__ABOUT THIS TASK__
Copy out the data below. Leave nothing out and alter nothing.

===== ENTRIES PROVIDED

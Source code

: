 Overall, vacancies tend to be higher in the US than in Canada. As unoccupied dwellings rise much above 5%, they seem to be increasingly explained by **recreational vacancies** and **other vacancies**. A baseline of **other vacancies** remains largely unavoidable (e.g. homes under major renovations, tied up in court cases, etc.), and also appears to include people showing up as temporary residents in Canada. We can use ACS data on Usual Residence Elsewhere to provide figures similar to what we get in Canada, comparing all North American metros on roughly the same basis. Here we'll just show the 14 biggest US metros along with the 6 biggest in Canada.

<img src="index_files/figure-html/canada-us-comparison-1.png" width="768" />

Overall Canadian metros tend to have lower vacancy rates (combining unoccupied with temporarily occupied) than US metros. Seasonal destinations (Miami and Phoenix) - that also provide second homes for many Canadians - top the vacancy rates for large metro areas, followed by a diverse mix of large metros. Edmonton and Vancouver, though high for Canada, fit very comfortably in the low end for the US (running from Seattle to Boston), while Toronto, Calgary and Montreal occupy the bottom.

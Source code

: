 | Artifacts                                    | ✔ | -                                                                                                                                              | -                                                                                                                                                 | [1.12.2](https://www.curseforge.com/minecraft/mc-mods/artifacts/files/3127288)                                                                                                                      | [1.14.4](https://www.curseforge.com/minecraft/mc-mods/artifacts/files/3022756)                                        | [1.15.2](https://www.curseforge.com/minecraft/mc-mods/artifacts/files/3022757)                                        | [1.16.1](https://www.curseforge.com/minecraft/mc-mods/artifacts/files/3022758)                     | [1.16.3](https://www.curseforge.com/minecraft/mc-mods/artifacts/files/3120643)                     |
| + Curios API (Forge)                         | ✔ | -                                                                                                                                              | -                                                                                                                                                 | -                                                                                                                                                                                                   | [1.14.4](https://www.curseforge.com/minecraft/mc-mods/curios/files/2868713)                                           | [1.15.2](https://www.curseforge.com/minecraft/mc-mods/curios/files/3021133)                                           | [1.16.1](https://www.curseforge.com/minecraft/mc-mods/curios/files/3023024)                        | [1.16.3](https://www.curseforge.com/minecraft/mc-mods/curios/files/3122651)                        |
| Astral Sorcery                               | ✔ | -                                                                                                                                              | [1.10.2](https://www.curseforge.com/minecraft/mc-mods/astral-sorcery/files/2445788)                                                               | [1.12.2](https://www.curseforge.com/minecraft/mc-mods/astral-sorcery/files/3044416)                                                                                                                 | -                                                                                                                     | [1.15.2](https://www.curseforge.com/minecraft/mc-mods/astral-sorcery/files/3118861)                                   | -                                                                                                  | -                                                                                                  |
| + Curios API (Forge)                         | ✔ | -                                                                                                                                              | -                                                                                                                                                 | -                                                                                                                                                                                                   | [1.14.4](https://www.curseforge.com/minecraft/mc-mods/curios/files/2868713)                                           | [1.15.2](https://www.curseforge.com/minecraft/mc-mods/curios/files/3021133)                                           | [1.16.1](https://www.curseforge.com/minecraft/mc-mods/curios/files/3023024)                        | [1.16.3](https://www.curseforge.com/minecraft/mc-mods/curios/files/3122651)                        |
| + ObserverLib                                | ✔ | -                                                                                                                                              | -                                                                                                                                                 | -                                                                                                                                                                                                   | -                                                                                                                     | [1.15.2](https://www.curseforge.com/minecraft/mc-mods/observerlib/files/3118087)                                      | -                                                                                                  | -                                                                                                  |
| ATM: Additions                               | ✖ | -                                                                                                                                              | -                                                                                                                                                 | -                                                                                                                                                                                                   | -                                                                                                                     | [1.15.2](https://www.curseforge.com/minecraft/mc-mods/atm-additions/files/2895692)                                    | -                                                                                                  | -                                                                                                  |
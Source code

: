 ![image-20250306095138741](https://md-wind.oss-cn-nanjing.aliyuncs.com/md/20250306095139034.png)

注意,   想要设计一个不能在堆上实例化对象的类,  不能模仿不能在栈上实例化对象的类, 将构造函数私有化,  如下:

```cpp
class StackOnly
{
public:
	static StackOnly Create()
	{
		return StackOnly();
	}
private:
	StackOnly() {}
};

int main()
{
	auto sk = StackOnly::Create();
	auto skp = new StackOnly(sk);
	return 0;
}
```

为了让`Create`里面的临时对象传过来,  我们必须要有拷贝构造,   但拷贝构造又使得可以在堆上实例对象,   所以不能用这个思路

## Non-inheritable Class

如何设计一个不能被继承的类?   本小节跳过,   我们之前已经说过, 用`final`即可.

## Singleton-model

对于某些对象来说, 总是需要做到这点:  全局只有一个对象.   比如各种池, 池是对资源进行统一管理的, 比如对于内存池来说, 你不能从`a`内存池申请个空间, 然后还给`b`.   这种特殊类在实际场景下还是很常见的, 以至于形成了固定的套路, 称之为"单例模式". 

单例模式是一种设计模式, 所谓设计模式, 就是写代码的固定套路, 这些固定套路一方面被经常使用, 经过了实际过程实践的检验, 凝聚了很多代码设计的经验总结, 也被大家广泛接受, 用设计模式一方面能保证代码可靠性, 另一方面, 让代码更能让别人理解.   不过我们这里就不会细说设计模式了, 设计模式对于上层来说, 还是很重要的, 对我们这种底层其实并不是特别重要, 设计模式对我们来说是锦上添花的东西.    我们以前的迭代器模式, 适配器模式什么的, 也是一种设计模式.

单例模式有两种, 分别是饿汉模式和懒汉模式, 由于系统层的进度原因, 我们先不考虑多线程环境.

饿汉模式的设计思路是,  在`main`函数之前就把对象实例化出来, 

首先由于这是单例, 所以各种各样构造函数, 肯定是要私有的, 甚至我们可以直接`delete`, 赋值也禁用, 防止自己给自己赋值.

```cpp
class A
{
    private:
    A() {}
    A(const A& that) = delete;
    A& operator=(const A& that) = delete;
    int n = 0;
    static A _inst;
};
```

==========

__RESULT OF THIS TASK__
Source code

: Overall, vacancies tend to be higher in the US than in Canada. As unoccupied dwellings rise much above 5%, they seem to be increasingly explained by **recreational vacancies** and **other vacancies**. A baseline of **other vacancies** remains largely unavoidable (e.g. homes under major renovations, tied up in court cases, etc.), and also appears to include people showing up as temporary residents in Canada. We can use ACS data on Usual Residence Elsewhere to provide figures similar to what we get in Canada, comparing all North American metros on roughly the same basis. Here we'll just show the 14 biggest US metros along with the 6 biggest in Canada.

<img src="index_files/figure-html/canada-us-comparison-1.png" width="768" />

Overall Canadian metros tend to have lower vacancy rates (combining unoccupied with temporarily occupied) than US metros. Seasonal destinations (Miami and Phoenix) - that also provide second homes for many Canadians - top the vacancy rates for large metro areas, followed by a diverse mix of large metros. Edmonton and Vancouver, though high for Canada, fit very comfortably in the low end for the US (running from Seattle to Boston), while Toronto, Calgary and Montreal occupy the bottom.

Source code

: | Artifacts                                    | ✔ | -                                                                                                                                              | -                                                                                                                                                 | [1.12.2](https://www.curseforge.com/minecraft/mc-mods/artifacts/files/3127288)                                                                                                                      | [1.14.4](https://www.curseforge.com/minecraft/mc-mods/artifacts/files/3022756)                                        | [1.15.2](https://www.curseforge.com/minecraft/mc-mods/artifacts/files/3022757)                                        | [1.16.1](https://www.curseforge.com/minecraft/mc-mods/artifacts/files/3022758)                     | [1.16.3](https://www.curseforge.com/minecraft/mc-mods/artifacts/files/3120643)                     |
| + Curios API (Forge)                         | ✔ | -                                                                                                                                              | -                                                                                                                                                 | -                                                                                                                                                                                                   | [1.14.4](https://www.curseforge.com/minecraft/mc-mods/curios/files/2868713)                                           | [1.15.2](https://www.curseforge.com/minecraft/mc-mods/curios/files/3021133)                                           | [1.16.1](https://www.curseforge.com/minecraft/mc-mods/curios/files/3023024)                        | [1.16.3](https://www.curseforge.com/minecraft/mc-mods/curios/files/3122651)                        |
| Astral Sorcery                               | ✔ | -                                                                                                                                              | [1.10.2](https://www.curseforge.com/minecraft/mc-mods/astral-sorcery/files/2445788)                                                               | [1.12.2](https://www.curseforge.com/minecraft/mc-mods/astral-sorcery/files/3044416)                                                                                                                 | -                                                                                                                     | [1.15.2](https://www.curseforge.com/minecraft/mc-mods/astral-sorcery/files/3118861)                                   | -                                                                                                  | -                                                                                                  |
| + Curios API (Forge)                         | ✔ | -                                                                                                                                              | -                                                                                                                                                 | -                                                                                                                                                                                                   | [1.14.4](https://www.curseforge.com/minecraft/mc-mods/curios/files/2868713)                                           | [1.15.2](https://www.curseforge.com/minecraft/mc-mods/curios/files/3021133)                                           | [1.16.1](https://www.curseforge.com/minecraft/mc-mods/curios/files/3023024)                        | [1.16.3](https://www.curseforge.com/minecraft/mc-mods/curios/files/3122651)                        |
| + ObserverLib                                | ✔ | -                                                                                                                                              | -                                                                                                                                                 | -                                                                                                                                                                                                   | -                                                                                                                     | [1.15.2](https://www.curseforge.com/minecraft/mc-mods/observerlib/files/3118087)                                      | -                                                                                                  | -                                                                                                  |
| ATM: Additions                               | ✖ | -                                                                                                                                              | -                                                                                                                                                 | -                                                                                                                                                                                                   | -                                                                                                                     | [1.15.2](https://www.curseforge.com/minecraft/mc-mods/atm-additions/files/2895692)                                    | -                                                                                                  | -                                                                                                  |
Source code

: ![image-20250306095138741](https://md-wind.oss-cn-nanjing.aliyuncs.com/md/20250306095139034.png)

注意,   想要设计一个不能在堆上实例化对象的类,  不能模仿不能在栈上实例化对象的类, 将构造函数私有化,  如下:

```cpp
class StackOnly
{
public:
	static StackOnly Create()
	{
		return StackOnly();
	}
private:
	StackOnly() {}
};

int main()
{
	auto sk = StackOnly::Create();
	auto skp = new StackOnly(sk);
	return 0;
}
```

为了让`Create`里面的临时对象传过来,  我们必须要有拷贝构造,   但拷贝构造又使得可以在堆上实例对象,   所以不能用这个思路

## Non-inheritable Class

如何设计一个不能被继承的类?   本小节跳过,   我们之前已经说过, 用`final`即可.

## Singleton-model

对于某些对象来说, 总是需要做到这点:  全局只有一个对象.   比如各种池, 池是对资源进行统一管理的, 比如对于内存池来说, 你不能从`a`内存池申请个空间, 然后还给`b`.   这种特殊类在实际场景下还是很常见的, 以至于形成了固定的套路, 称之为"单例模式". 

单例模式是一种设计模式, 所谓设计模式, 就是写代码的固定套路, 这些固定套路一方面被经常使用, 经过了实际过程实践的检验, 凝聚了很多代码设计的经验总结, 也被大家广泛接受, 用设计模式一方面能保证代码可靠性, 另一方面, 让代码更能让别人理解.   不过我们这里就不会细说设计模式了, 设计模式对于上层来说, 还是很重要的, 对我们这种底层其实并不是特别重要, 设计模式对我们来说是锦上添花的东西.    我们以前的迭代器模式, 适配器模式什么的, 也是一种设计模式.

单例模式有两种, 分别是饿汉模式和懒汉模式, 由于系统层的进度原因, 我们先不考虑多线程环境.

饿汉模式的设计思路是,  在`main`函数之前就把对象实例化出来, 

首先由于这是单例, 所以各种各样构造函数, 肯定是要私有的, 甚至我们可以直接`delete`, 赋值也禁用, 防止自己给自己赋值.

```cpp
class A
{
    private:
    A() {}
    A(const A& that) = delete;
    A& operator=(const A& that) = delete;
    int n = 0;
    static A _inst;
};
```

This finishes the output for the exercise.